What is needed. Where the records below have a line with "première", that line is to be copied.

___ Records for this exercise

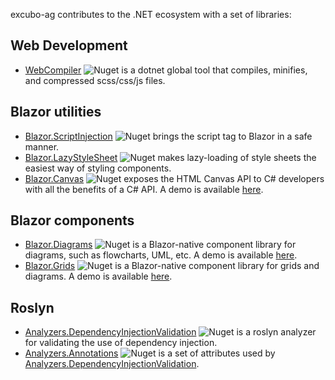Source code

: <script type="text/javascript">
      // Single Page Apps for GitHub Pages
      // https://github.com/rafrex/spa-github-pages
      // Copyright (c) 2016 Rafael Pedicini, licensed under the MIT License
      // ----------------------------------------------------------------------
      // This script checks to see if a redirect is present in the query string
      // and converts it back into the correct url and adds it to the
      // browser's history using window.history.replaceState(...),
      // which won't cause the browser to attempt to load the new url.
      // When the single page app is loaded further down in this file,
      // the correct url will be waiting in the browser's history for
      // the single page app to route accordingly.
      (function (l) {
          if (l.search) {
              var q = {};
              l.search.slice(1).split('&').forEach(function (v) {
                  var a = v.split('=');
                  q[a[0]] = a.slice(1).join('=').replace(/~and~/g, '&');
              });
              if (q.p !== undefined) {
                  q.p = q.p.split('/')[0] + '?p=' + q.p.split('/').slice(1).join('/')
                  window.history.replaceState(null, null,
                      l.pathname.slice(0, -1) + (q.p || '') +
                      (q.q ? ('?' + q.q) : '') +
                      l.hash
                  );
              }
          }
      }(window.location))
  </script>
  
excubo-ag contributes to the .NET ecosystem with a set of libraries:

## Web Development

- [WebCompiler](https://github.com/excubo-ag/WebCompiler) ![Nuget](https://img.shields.io/nuget/v/Excubo.WebCompiler) is a dotnet global tool that compiles, minifies, and compressed scss/css/js files.

## Blazor utilities

- [Blazor.ScriptInjection](https://github.com/excubo-ag/Blazor.ScriptInjection) ![Nuget](https://img.shields.io/nuget/v/Excubo.Blazor.ScriptInjection) brings the script tag to Blazor in a safe manner.
- [Blazor.LazyStyleSheet](https://github.com/excubo-ag/Blazor.LazyStyleSheet) ![Nuget](https://img.shields.io/nuget/v/Excubo.Blazor.LazyStyleSheet) makes lazy-loading of style sheets the easiest way of styling components.
- [Blazor.Canvas](https://github.com/excubo-ag/Blazor.Canvas) ![Nuget](https://img.shields.io/nuget/v/Excubo.Blazor.Canvas) exposes the HTML Canvas API to C# developers with all the benefits of a C# API. A demo is available [here](https://excubo-ag.github.io/Blazor.Canvas/).

## Blazor components

- [Blazor.Diagrams](https://github.com/excubo-ag/Blazor.Diagrams) ![Nuget](https://img.shields.io/nuget/v/Excubo.Blazor.Diagrams) is a Blazor-native component library for diagrams, such as flowcharts, UML, etc. A demo is available [here](https://excubo-ag.github.io/Blazor.Diagrams/).
- [Blazor.Grids](https://github.com/excubo-ag/Blazor.Grids) ![Nuget](https://img.shields.io/nuget/v/Excubo.Blazor.Grids) is a Blazor-native component library for grids and diagrams. A demo is available [here](https://excubo-ag.github.io/Blazor.Grids/).

## Roslyn

- [Analyzers.DependencyInjectionValidation](https://github.com/excubo-ag/Analyzers.DependencyInjectionValidation) ![Nuget](https://img.shields.io/nuget/v/Excubo.Analyzers.DependencyInjectionValidation) is a roslyn analyzer for validating the use of dependency injection.
- [Analyzers.Annotations](https://github.com/excubo-ag/Analyzers.Annotations) ![Nuget](https://img.shields.io/nuget/v/Excubo.Analyzers.Annotations) is a set of attributes used by [Analyzers.DependencyInjectionValidation](https://github.com/excubo-ag/Analyzers.DependencyInjectionValidation).
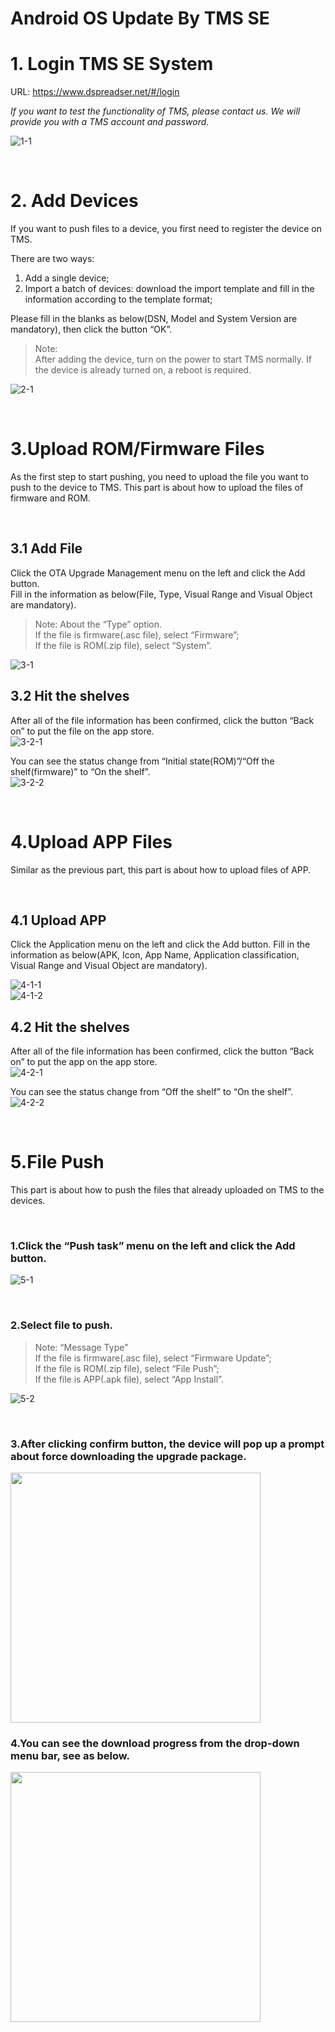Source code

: # **Android OS Update By TMS SE**

# 1. Login TMS SE System

URL: https://www.dspreadser.net/#/login  

*If you want to test the functionality of TMS, please contact us. We will provide you with a TMS account and password.*

![1-1](./_images/1-1.png)

<br/>

# 2. Add Devices
If you want to push files to a device, you first need to register the device on TMS.  

There are two ways: 
1. Add a single device;
2. Import a batch of devices: download the import template and fill in the information according to the template format;

Please fill in the blanks as below(DSN, Model and System Version are mandatory), then click the button “OK”.  

> Note:   
> After adding the device, turn on the power to start TMS normally. If the device is already turned on, a reboot is required.  

![2-1](./_images/2-1.png)

<br/>

# 3.Upload ROM/Firmware Files

As the first step to start pushing, you need to upload the file you want to push to the device to TMS. This part is about how to upload the files of firmware and ROM.

<br/>

## 3.1 Add File
Click the OTA Upgrade Management menu on the left and click the Add button.  
Fill in the information as below(File, Type, Visual Range and Visual Object are mandatory).  
> Note: About the “Type” option.  
If the file is firmware(.asc file), select “Firmware”;  
If the file is ROM(.zip file), select “System”. 

![3-1](./_images/3-1.png)


## 3.2 Hit the shelves
After all of the file information has been confirmed, click the button “Back on” to put the file on the app store.  
![3-2-1](./_images/3-2-1.png)  

You can see the status change from “Initial state(ROM)”/“Off the shelf(firmware)” to “On the shelf”.  
![3-2-2](./_images/3-2-2.png)

<br/>

# 4.Upload APP Files
Similar as the previous part, this part is about how to upload files of APP.

<br/>

## 4.1 Upload APP
Click the Application menu on the left and click the Add button.
Fill in the information as below(APK, Icon, App Name, Application classification, Visual Range and Visual Object are mandatory).  

![4-1-1](./_images/4-1-1.png)  
![4-1-2](./_images/4-1-2.png)

## 4.2 Hit the shelves
After all of the file information has been confirmed, click the button “Back on” to put the app on the app store.  
![4-2-1](./_images/4-2-1.png)  

You can see the status change from “Off the shelf” to “On the shelf”.  
![4-2-2](./_images/4-2-2.png)

<br/>

# 5.File Push

This part is about how to push the files that already uploaded on TMS to the devices.

<br/>

### 1.Click the “Push task” menu on the left and click the Add button.
![5-1](./_images/5-1.png)

<br/>

### 2.Select file to push.
> Note: “Message Type”  
If the file is firmware(.asc file), select “Firmware Update”;  
If the file is ROM(.zip file), select “File Push”;  
If the file is APP(.apk file), select “App Install”.

![5-2](./_images/5-2.png)

<br/>

### 3.After clicking confirm button, the device will pop up a prompt about force downloading the upgrade package.

<img src="./_images/5-3.png" width = "400" />

<br/>

### 4.You can see the download progress from the drop-down menu bar, see as below.

<img src="./_images/5-4.png" width = "400" />

<br/>
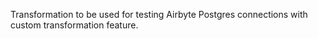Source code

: Transformation to be used for testing Airbyte Postgres connections with custom transformation feature.
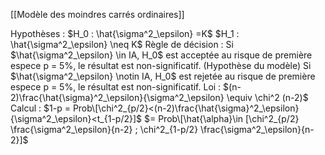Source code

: [[Modèle des moindres carrés ordinaires]]

Hypothèses : 
$H_0 : \hat{\sigma^2_\epsilon} =K$
$H_1 : \hat{\sigma^2_\epsilon}  \neq K$
Règle de décision : 
Si $\hat{\sigma^2_\epsilon} \in IA, H_0$ est acceptée au risque de première espece p = 5%, le résultat est non-significatif. (Hypothèse du modèle)
Si  $\hat{\sigma^2_\epsilon}  \notin IA, H_0$ est rejetée au risque de première espece p = 5%, le résultat est non-significatif. 
Loi :
$(n-2)\frac{\hat{\sigma}^2_\epsilon}{\sigma^2_\epsilon} \equiv \chi^2 (n-2)$
Calcul :
$1-p = Prob\[\chi^2_{p/2}<(n-2)\frac{\hat{\sigma}^2_\epsilon}{\sigma^2_\epsilon}<t_{1-p/2}]$ 
$= Prob\[\hat{\alpha}\in [\chi^2_{p/2} \frac{\sigma^2_\epsilon}{n-2} ; \chi^2_{1-p/2} \frac{\sigma^2_\epsilon}{n-2}]$  
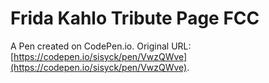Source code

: # Frida Kahlo Tribute Page FCC

A Pen created on CodePen.io. Original URL: [https://codepen.io/sisyck/pen/VwzQWve](https://codepen.io/sisyck/pen/VwzQWve).

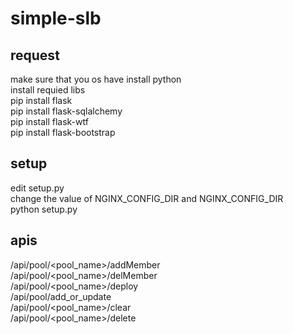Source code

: # simple-slb

## request
make sure that you os have install python<br>
install requied libs<br>
pip install flask<br>
pip install flask-sqlalchemy<br>
pip install flask-wtf<br>
pip install flask-bootstrap<br>

## setup
edit setup.py<br>
change the value of NGINX_CONFIG_DIR and NGINX_CONFIG_DIR<br>
python setup.py<br>

## apis
/api/pool/<pool_name>/addMember<br>
/api/pool/<pool_name>/delMember<br>
/api/pool/<pool_name>/deploy<br>
/api/pool/add_or_update<br>
/api/pool/<pool_name>/clear<br>
/api/pool/<pool_name>/delete<br>

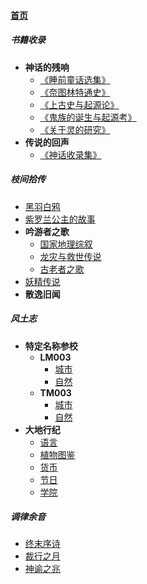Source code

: 
#### [首页](?file=home-首页)

##### 书籍收录
- **神话的残响**
    - [《睡前童话选集》](?file=01-书籍收录/01-神话的残响/01-《睡前童话选集》 "《睡前童话选集》")
    - [《奈图林特通史》](?file=01-书籍收录/01-神话的残响/02-《奈图林特通史》 "《奈图林特通史》")
    - [《上古史与起源论》](?file=01-书籍收录/01-神话的残响/03-《上古史与起源论》 "《上古史与起源论》")
    - [《鬼族的诞生与起源考》](?file=01-书籍收录/01-神话的残响/04-《鬼族的诞生与起源考》 "《鬼族的诞生与起源考》")
    - [《关于灵的研究》](?file=01-书籍收录/01-神话的残响/05-《关于灵的研究》 "《关于灵的研究》")
- **传说的回声**
    - [《神话收录集》](?file=01-书籍收录/02-传说的回声/01-《神话收录集》 "《神话收录集》")

##### 枝间拾传
- [黑羽白鸦](?file=02-枝间拾传/01-黑羽白鸦 "黑羽白鸦")
- [紫罗兰公主的故事](?file=02-枝间拾传/02-紫罗兰公主的故事 "紫罗兰公主的故事")
- **吟游者之歌**
    - [国家地理综叙](?file=02-枝间拾传/03-吟游者之歌/01-国家地理综叙 "国家地理综叙")
    - [龙灾与救世传说](?file=02-枝间拾传/03-吟游者之歌/02-龙灾与救世传说 "龙灾与救世传说")
    - [古老者之歌](?file=02-枝间拾传/03-吟游者之歌/03-古老者之歌 "古老者之歌")
- [妖精传说](?file=02-枝间拾传/04-妖精传说 "妖精传说")
- **散逸旧闻**

##### 风土志
- **特定名称参校**
    - **LM003**
        - [城市](?file=03-风土志/01-特定名称参校/01-LM003/01-城市 "城市")
        - [自然](?file=03-风土志/01-特定名称参校/01-LM003/02-自然 "自然")
    - **TM003**
        - [城市](?file=03-风土志/01-特定名称参校/02-TM003/01-城市 "城市")
        - [自然](?file=03-风土志/01-特定名称参校/02-TM003/02-自然 "自然")
- **大地行纪**
    - [语言](?file=03-风土志/02-大地行纪/01-语言 "语言")
    - [植物图鉴](?file=03-风土志/02-大地行纪/02-植物图鉴 "植物图鉴")
    - [货币](?file=03-风土志/02-大地行纪/03-货币 "货币")
    - [节日](?file=03-风土志/02-大地行纪/04-节日 "节日")
    - [学院](?file=03-风土志/02-大地行纪/05-学院 "学院")

##### 调律余音
- [终末序诗](?file=04-调律余音/01-终末序诗 "终末序诗")
- [裁行之月](?file=04-调律余音/02-裁行之月 "裁行之月")
- [神谕之兆](?file=04-调律余音/03-神谕之兆 "神谕之兆")
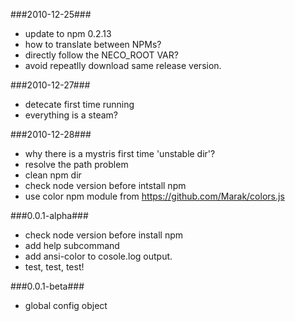 ###2010-12-25###
* update to npm 0.2.13
* how to translate between NPMs?
* directly follow the NECO_ROOT VAR?
* avoid repeatlly download same release version.

###2010-12-27###
* detecate first time running
* everything is a steam?

###2010-12-28###
* why there is a mystris first time 'unstable dir'?
* resolve the path problem
* clean npm dir
* check node version before intstall npm
* use color npm module from https://github.com/Marak/colors.js

###0.0.1-alpha###
* check node version before install npm
* add help subcommand
* add ansi-color to cosole.log output.
* test, test, test!

###0.0.1-beta###
* global config object
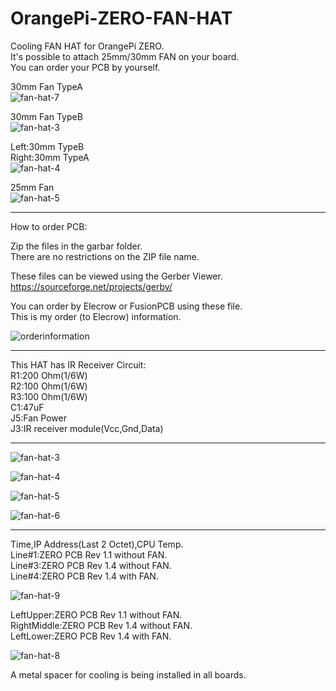 # OrangePi-ZERO-FAN-HAT
Cooling FAN HAT for OrangePi ZERO.   
It's possible to attach 25mm/30mm FAN on your board.   
You can order your PCB by yourself.   

30mm Fan TypeA   
![fan-hat-7](https://user-images.githubusercontent.com/6020549/30236881-e1022aa0-955f-11e7-981e-05ddf31f22e0.JPG)

30mm Fan TypeB   
![fan-hat-3](https://user-images.githubusercontent.com/6020549/31325196-580348d0-acf5-11e7-92d4-9993d64543e4.JPG)

Left:30mm TypeB   
Right:30mm TypeA   
![fan-hat-4](https://user-images.githubusercontent.com/6020549/31325117-794bcd24-acf4-11e7-9f82-81e12659859c.JPG)

25mm Fan   
![fan-hat-5](https://user-images.githubusercontent.com/6020549/30744920-21e12a60-9fdf-11e7-9b45-9c3c2c49a951.JPG)

----

How to order PCB:   

Zip the files in the garbar folder.   
There are no restrictions on the ZIP file name.   

These files can be viewed using the Gerber Viewer.   
https://sourceforge.net/projects/gerbv/   

You can order by Elecrow or FusionPCB using these file.   
This is my order (to Elecrow) information.   

![orderinformation](https://user-images.githubusercontent.com/6020549/30236849-dec78f06-955e-11e7-9ac2-2fa6ef892bd1.JPG)

----

This HAT has IR Receiver Circuit:   
R1:200 Ohm(1/6W)   
R2:100 Ohm(1/6W)   
R3:100 Ohm(1/6W)   
C1:47uF   
J5:Fan Power   
J3:IR receiver module(Vcc,Gnd,Data)   

----

![fan-hat-3](https://user-images.githubusercontent.com/6020549/30236874-c6033dfc-955f-11e7-9182-d3702575fda0.JPG)

![fan-hat-4](https://user-images.githubusercontent.com/6020549/30236875-cada0f7c-955f-11e7-9b37-686b668f652e.JPG)

![fan-hat-5](https://user-images.githubusercontent.com/6020549/30236877-cdc38128-955f-11e7-9f76-9d0f30d49631.JPG)

![fan-hat-6](https://user-images.githubusercontent.com/6020549/30236879-d510ee66-955f-11e7-84b1-5888b6e463aa.JPG)

----

Time,IP Address(Last 2 Octet),CPU Temp.   
Line#1:ZERO PCB Rev 1.1 without FAN.   
Line#3:ZERO PCB Rev 1.4 without FAN.   
Line#4:ZERO PCB Rev 1.4 with FAN.   

![fan-hat-9](https://user-images.githubusercontent.com/6020549/30236883-e5f5fdc0-955f-11e7-8895-50cc09fd9373.JPG)

LeftUpper:ZERO PCB Rev 1.1 without FAN.   
RightMiddle:ZERO PCB Rev 1.4 without FAN.   
LeftLower:ZERO PCB Rev 1.4 with FAN.   

![fan-hat-8](https://user-images.githubusercontent.com/6020549/30236884-e9c0f644-955f-11e7-8b4c-6276a1f41309.JPG)

A metal spacer for cooling is being installed in all boards.   
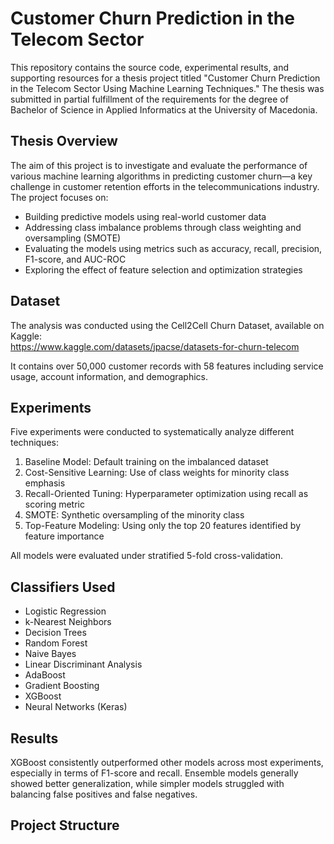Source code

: # Customer Churn Prediction in the Telecom Sector

This repository contains the source code, experimental results, and supporting resources for a thesis project titled "Customer Churn Prediction in the Telecom Sector Using Machine Learning Techniques." The thesis was submitted in partial fulfillment of the requirements for the degree of Bachelor of Science in Applied Informatics at the University of Macedonia.

## Thesis Overview

The aim of this project is to investigate and evaluate the performance of various machine learning algorithms in predicting customer churn—a key challenge in customer retention efforts in the telecommunications industry. The project focuses on:

- Building predictive models using real-world customer data
- Addressing class imbalance problems through class weighting and oversampling (SMOTE)
- Evaluating the models using metrics such as accuracy, recall, precision, F1-score, and AUC-ROC
- Exploring the effect of feature selection and optimization strategies

## Dataset

The analysis was conducted using the Cell2Cell Churn Dataset, available on Kaggle:  
https://www.kaggle.com/datasets/jpacse/datasets-for-churn-telecom

It contains over 50,000 customer records with 58 features including service usage, account information, and demographics.

## Experiments

Five experiments were conducted to systematically analyze different techniques:

1. Baseline Model: Default training on the imbalanced dataset
2. Cost-Sensitive Learning: Use of class weights for minority class emphasis
3. Recall-Oriented Tuning: Hyperparameter optimization using recall as scoring metric
4. SMOTE: Synthetic oversampling of the minority class
5. Top-Feature Modeling: Using only the top 20 features identified by feature importance

All models were evaluated under stratified 5-fold cross-validation.

## Classifiers Used

- Logistic Regression  
- k-Nearest Neighbors  
- Decision Trees  
- Random Forest  
- Naive Bayes  
- Linear Discriminant Analysis  
- AdaBoost  
- Gradient Boosting  
- XGBoost  
- Neural Networks (Keras)

## Results

XGBoost consistently outperformed other models across most experiments, especially in terms of F1-score and recall. Ensemble models generally showed better generalization, while simpler models struggled with balancing false positives and false negatives.

## Project Structure

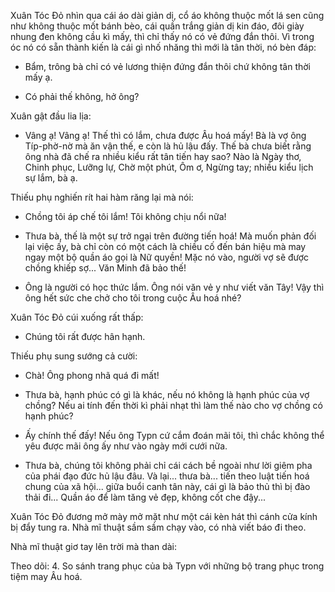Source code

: Xuân Tóc Đỏ nhìn qua cái áo dài giản dị, cổ áo không thuộc mốt lá sen cũng như không thuộc mốt bánh bèo, cái quần trắng giản dị kin đáo, đôi giày nhung đen không cầu kì mấy, thì chỉ thấy nó có vẻ đứng đắn thôi. Vì trong óc nó có sẵn thành kiến là cái gì nhố nhăng thì mới là tân thời, nó bèn đáp:

- Bẩm, trông bà chỉ có vẻ lương thiện đứng đắn thôi chứ không tân thời mấy ạ.

- Có phải thế không, hở ông?

Xuân gật đầu lia lịa:

- Vâng ạ! Vâng ạ! Thế thì có lắm, chưa được Âu hoá mấy! Bà là vợ ông Típ-phờ-nờ mà ăn vận thế, e còn là hủ lậu đấy. Thế bà chưa biết rằng ông nhà đã chế ra nhiều kiểu rất tân tiến hay sao? Nào là Ngày thơ, Chinh phục, Lưỡng lự, Chờ một phút, Ôm ơ, Ngừng tay; nhiều kiểu lịch sự lắm, bà ạ.

Thiếu phụ nghiến rít hai hàm răng lại mà nói:

- Chồng tôi áp chế tôi lắm! Tôi không chịu nổi nữa!

- Thưa bà, thế là một sự trở ngại trên đường tiến hoá! Mà muốn phản đối lại việc ấy, bà chỉ còn có một cách là chiều cố đến bán hiệu mà may ngay một bộ quần áo gọi là Nữ quyền! Mặc nó vào, người vợ sẽ được chồng khiếp sợ... Văn Minh đã bảo thế!

- Ông là người có học thức lắm. Ông nói văn vẻ y như viết văn Tây! Vậy thì ông hết sức che chở cho tôi trong cuộc Âu hoá nhé?

Xuân Tóc Đỏ cúi xuống rất thấp:

- Chúng tôi rất được hân hạnh.

Thiếu phụ sung sướng cả cười:

- Chà! Ông phong nhã quá đi mất!

- Thưa bà, hạnh phúc có gì là khác, nếu nó không là hạnh phúc của vợ chồng? Nếu ai tính đến thời kì phải nhạt thì làm thế nào cho vợ chồng có hạnh phúc?

- Ấy chính thế đấy! Nếu ông Typn cứ cắm đoán mãi tôi, thì chắc không thể yêu được mãi ông ấy như vào ngày mới cưới nữa.

- Thưa bà, chúng tôi không phải chỉ cái cách bề ngoài như lời giêm pha của phái đạo đức hủ lậu đâu. Và lại... thưa bà... tiến theo luật tiến hoá chung của xã hội... giữa buổi canh tân này, cái gì là bảo thủ thì bị đào thải đi... Quần áo để làm tăng vẻ đẹp, không cốt che đậy...

Xuân Tóc Đỏ đương mở mày mở mặt như một cái kèn hát thì cánh cửa kính bị đẩy tung ra. Nhà mĩ thuật sầm sầm chạy vào, có nhà viết báo đi theo.

Nhà mĩ thuật giơ tay lên trời mà than dài:

Theo dõi:
4. So sánh trang phục của bà Typn với những bộ trang phục trong tiệm may Âu hoá.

______

Answer.
Si $\hat{\sigma^2_\epsilon} \in IA, H_0$ est acceptée au risque de première espece p = 5%, le résultat est non-significatif. (Hypothèse du modèle)
Si  $\hat{\sigma^2_\epsilon}  \notin IA, H_0$ est rejetée au risque de première espece p = 5%, le résultat est non-significatif. 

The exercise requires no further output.